His biggest legacy may have been his influence on the punk movement
Captain Beefheart, aka Don Van Vliet, died Friday. He was 69. His influence stretched from the Grateful Dead to the Sex Pistols and beyond.
Don Van Vliet, better-known as Captain Beefheart, one of the most influential American musicians of the 1960s and 1970s and avant garde frontman of the Magic Band, has died in California, aged 69. A representative of the Michael Werner Gallery, in New York, which hosted several of his art exhibitions, confirmed his death from complications from multiple sclerosis in a statement yesterday.
With a mixture of Chicago blues, jazz, rock and his own experimental music his reach and influence stretched from the Grateful Dead and Jefferson Airplane in America to Jethro Tull, Hawkwind and Roxy Music in the UK. His biggest legacy may have been his influence on the punk movement, cited by several key figures as an influence, including Johnny Rotten.
Beefheart was a close friend of the late Frank Zappa, who played in the same group with him as teenagers and although they had a love-hate relationship they would play together later in life. Zappa often supported him – sometimes financially – at various key points in his life, and gave him a recording contract when other labels would not touch him.

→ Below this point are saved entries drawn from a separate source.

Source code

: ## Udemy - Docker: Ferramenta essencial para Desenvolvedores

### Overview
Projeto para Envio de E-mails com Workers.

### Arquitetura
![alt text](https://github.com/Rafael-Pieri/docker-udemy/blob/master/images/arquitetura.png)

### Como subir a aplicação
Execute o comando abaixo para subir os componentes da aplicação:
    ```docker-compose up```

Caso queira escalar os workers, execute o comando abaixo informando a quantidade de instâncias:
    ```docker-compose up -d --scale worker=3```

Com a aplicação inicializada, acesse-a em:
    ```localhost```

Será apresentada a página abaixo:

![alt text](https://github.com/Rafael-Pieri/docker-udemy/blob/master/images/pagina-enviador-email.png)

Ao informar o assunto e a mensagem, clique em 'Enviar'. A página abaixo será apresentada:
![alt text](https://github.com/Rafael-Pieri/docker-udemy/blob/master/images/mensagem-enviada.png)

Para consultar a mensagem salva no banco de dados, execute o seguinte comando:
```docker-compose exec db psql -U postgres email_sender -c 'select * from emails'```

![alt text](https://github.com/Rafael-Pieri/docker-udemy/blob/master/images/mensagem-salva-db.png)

As children they would listen to old rhythm and blues records, dreaming of projects that mostly came to nothing. One was to make a film called Captain Beefheart meets the Grunt People, which never happened but introduced the name by which he would later become known.

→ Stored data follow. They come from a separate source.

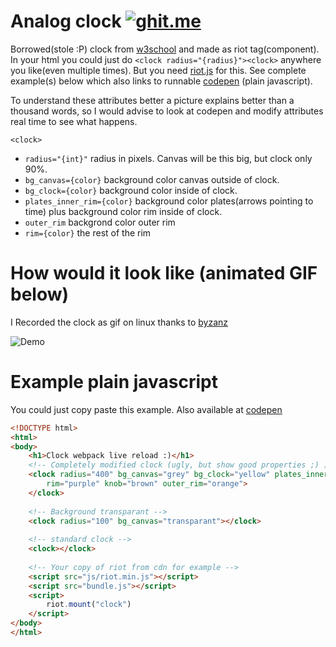 # Analog clock [![ghit.me](https://ghit.me/badge.svg?repo=alfredwesterveld/analog-clock)](https://ghit.me/repo/alfredwesterveld/analog-clock)

Borrowed(stole :P) clock from [w3school](http://www.w3schools.com/canvas/canvas_clock.asp) and made as riot tag(component).
In your html you could just do `<clock radius="{radius}"><clock>` anywhere you like(even multiple times). But you need [riot.js](http://riotjs.com/) for this. See complete example(s) below which also links to runnable [codepen](http://codepen.io/alfredwesterveld/pen/NxyePR) (plain javascript).

To understand these attributes better a picture explains better than a thousand words, so I would advise to look at codepen and modify attributes real time to see what happens.

`<clock>`
- `radius="{int}"`
    radius in pixels. Canvas will be this big, but clock only 90%.
- `bg_canvas={color}`
    background color canvas outside of clock.
- `bg_clock={color}`
    background color inside of clock.
- `plates_inner_rim={color}`
    background color plates(arrows pointing to time) plus background color rim inside of clock.
- `outer_rim`
    backgrond color outer rim
- `rim={color}`
    the rest of the rim

# How would it look like (animated GIF below)

I Recorded the clock as gif on linux thanks to [byzanz](https://www.maketecheasier.com/record-screen-as-animated-gif-ubuntu/)


![Demo](https://cdn.rawgit.com/alfredwesterveld/analog-clock/master/clock.gif)
# Example plain javascript

You could just copy paste this example.
Also available at [codepen](http://codepen.io/alfredwesterveld/pen/NxyePR)
```html
<!DOCTYPE html>
<html>
<body>
    <h1>Clock webpack live reload :)</h1>
    <!-- Completely modified clock (ugly, but show good properties ;) ) -->
    <clock radius="400" bg_canvas="grey" bg_clock="yellow" plates_inner_rim="red" 
        rim="purple" knob="brown" outer_rim="orange">
    </clock>
    
    <!-- Background transparant -->
    <clock radius="100" bg_canvas="transparant"></clock>
    
    <!-- standard clock -->
    <clock></clock>
    
    <!-- Your copy of riot from cdn for example -->
    <script src="js/riot.min.js"></script>
    <script src="bundle.js"></script>
    <script>
        riot.mount("clock")
    </script>
</body>
</html>
```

Born Don Glen Vliet, he later changed his name to Don Van Vliet, before changing it on the suggestion of Zappa to the stage name Captain Beefheart.

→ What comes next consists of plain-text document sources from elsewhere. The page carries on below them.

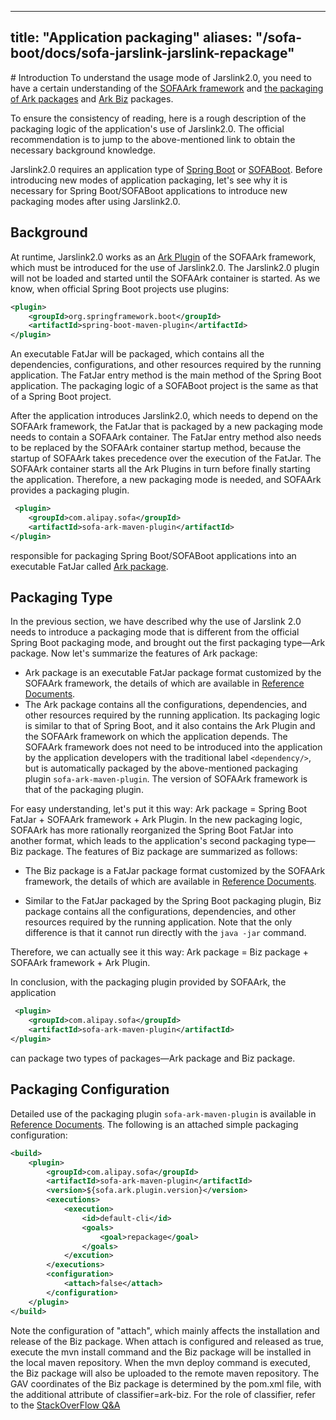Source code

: 
---
title: "Application packaging"
aliases: "/sofa-boot/docs/sofa-jarslink-jarslink-repackage"
---


﻿# Introduction
To understand the usage mode of Jarslink2.0, you need to have a certain understanding of the [SOFAArk framework](https://github.com/sofastack/sofa-ark) and [the packaging of Ark packages](../sofa-ark/ark-jar) and [Ark Biz](../sofa-ark/ark-biz) packages.

To ensure the consistency of reading, here is a rough description of the packaging logic of the application's use of Jarslink2.0. The official recommendation is to jump to the above-mentioned link to obtain the necessary background knowledge.

Jarslink2.0 requires an application type of [Spring Boot](https://spring.io/projects/spring-boot) or [SOFABoot](https://github.com/sofastack/sofa-boot). Before introducing new modes of application packaging, let's see why it is necessary for Spring Boot/SOFABoot applications to introduce new packaging modes after using Jarslink2.0.

## Background
At runtime, Jarslink2.0 works as an [Ark Plugin](../sofa-ark/ark-plugin) of the SOFAArk framework, which must be introduced for the use of Jarslink2.0. The Jarslink2.0 plugin will not be loaded and started until the SOFAArk container is started. As we know, when official Spring Boot projects use plugins:
```xml
<plugin>
    <groupId>org.springframework.boot</groupId>
    <artifactId>spring-boot-maven-plugin</artifactId>
</plugin>
```
An executable FatJar will be packaged, which contains all the dependencies, configurations, and other resources required by the running application. The FatJar entry method is the main method of the Spring Boot application. The packaging logic of a SOFABoot project is the same as that of a Spring Boot project.

After the application introduces Jarslink2.0, which needs to depend on the SOFAArk framework, the FatJar that is packaged by a new packaging mode needs to contain a SOFAArk container. The FatJar entry method also needs to be replaced by the SOFAArk container startup method, because the startup of SOFAArk takes precedence over the execution of the FatJar. The SOFAArk container starts all the Ark Plugins in turn before finally starting the application. Therefore, a new packaging mode is needed, and SOFAArk provides a packaging plugin.
```xml
 <plugin>
    <groupId>com.alipay.sofa</groupId>
    <artifactId>sofa-ark-maven-plugin</artifactId>
</plugin>
```
responsible for packaging Spring Boot/SOFABoot applications into an executable FatJar called [Ark package](../sofa-ark/ark-jar).

## Packaging Type
In the previous section, we have described why the use of Jarslink 2.0 needs to introduce a packaging mode that is different from the official Spring Boot packaging mode, and brought out the first packaging type—Ark package. Now let's summarize the features of Ark package:

+ Ark package is an executable FatJar package format customized by the SOFAArk framework, the details of which are available in [Reference Documents](../sofa-ark/ark-jar).
+ The Ark package contains all the configurations, dependencies, and other resources required by the running application. Its packaging logic is similar to that of Spring Boot, and it also contains the Ark Plugin and the SOFAArk framework on which the application depends. The SOFAArk framework does not need to be introduced into the application by the application developers with the traditional label `<dependency/>`, but is automatically packaged by the above-mentioned packaging plugin `sofa-ark-maven-plugin`. The version of SOFAArk framework is that of the packaging plugin.

For easy understanding, let's put it this way: Ark package = Spring Boot FatJar + SOFAArk framework + Ark Plugin. In the new packaging logic, SOFAArk has more rationally reorganized the Spring Boot FatJar into another format, which leads to the application's second packaging type—Biz package. The features of Biz package are summarized as follows:

+ The Biz package is a FatJar package format customized by the SOFAArk framework, the details of which are available in [Reference Documents](../sofa-ark/ark-biz).

+ Similar to the FatJar packaged by the Spring Boot packaging plugin, Biz package contains all the configurations, dependencies, and other resources required by the running application. Note that the only difference is that it cannot run directly with the `java -jar` command.

Therefore, we can actually see it this way: Ark package = Biz package + SOFAArk framework + Ark Plugin.

In conclusion, with the packaging plugin provided by SOFAArk, the application
```xml
 <plugin>
    <groupId>com.alipay.sofa</groupId>
    <artifactId>sofa-ark-maven-plugin</artifactId>
</plugin>
```
can package two types of packages—Ark package and Biz package.

## Packaging Configuration
Detailed use of the packaging plugin `sofa-ark-maven-plugin` is available in [Reference Documents](../sofa-ark/ark-jar). The following is an attached simple packaging configuration:

```xml
<build>
    <plugin>
        <groupId>com.alipay.sofa</groupId>
        <artifactId>sofa-ark-maven-plugin</artifactId>
        <version>${sofa.ark.plugin.version}</version>
        <executions>
            <execution>
                <id>default-cli</id>
                <goals>
                    <goal>repackage</goal>
                </goals>
            </excution>
        </executions>
        <configuration>
            <attach>false</attach>
        </configuration>
    </plugin>
</build>
```

Note the configuration of "attach", which mainly affects the installation and release of the Biz package. When attach is configured and released as true, execute the mvn install command and the Biz package will be installed in the local maven repository. When the mvn deploy command is executed, the Biz package will also be uploaded to the remote maven repository. The GAV coordinates of the Biz package is determined by the pom.xml file, with the additional attribute of classifier=ark-biz. For the role of classifier, refer to the [StackOverFlow Q&A](https://stackoverflow.com/questions/20909634/what-is-the-purpose-of-mavens-dependency-declarations-classifier-property)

Singing and writing songs and playing harmonica and saxophone, he was backed by the Magic Band, a succession of musicians with as unlikely names as his own – Winged Eel Fingerling, Zoot Horn Rollo, the Mascara Snake and Rockette Morton – with whom he played between 1965 and 1982. They completed a dozen albums, of which the best-remembered is 1969’s Trout Mask Replica, placed at number 58 on Rolling Stone’s list of the 500 Greatest Albums of All Time.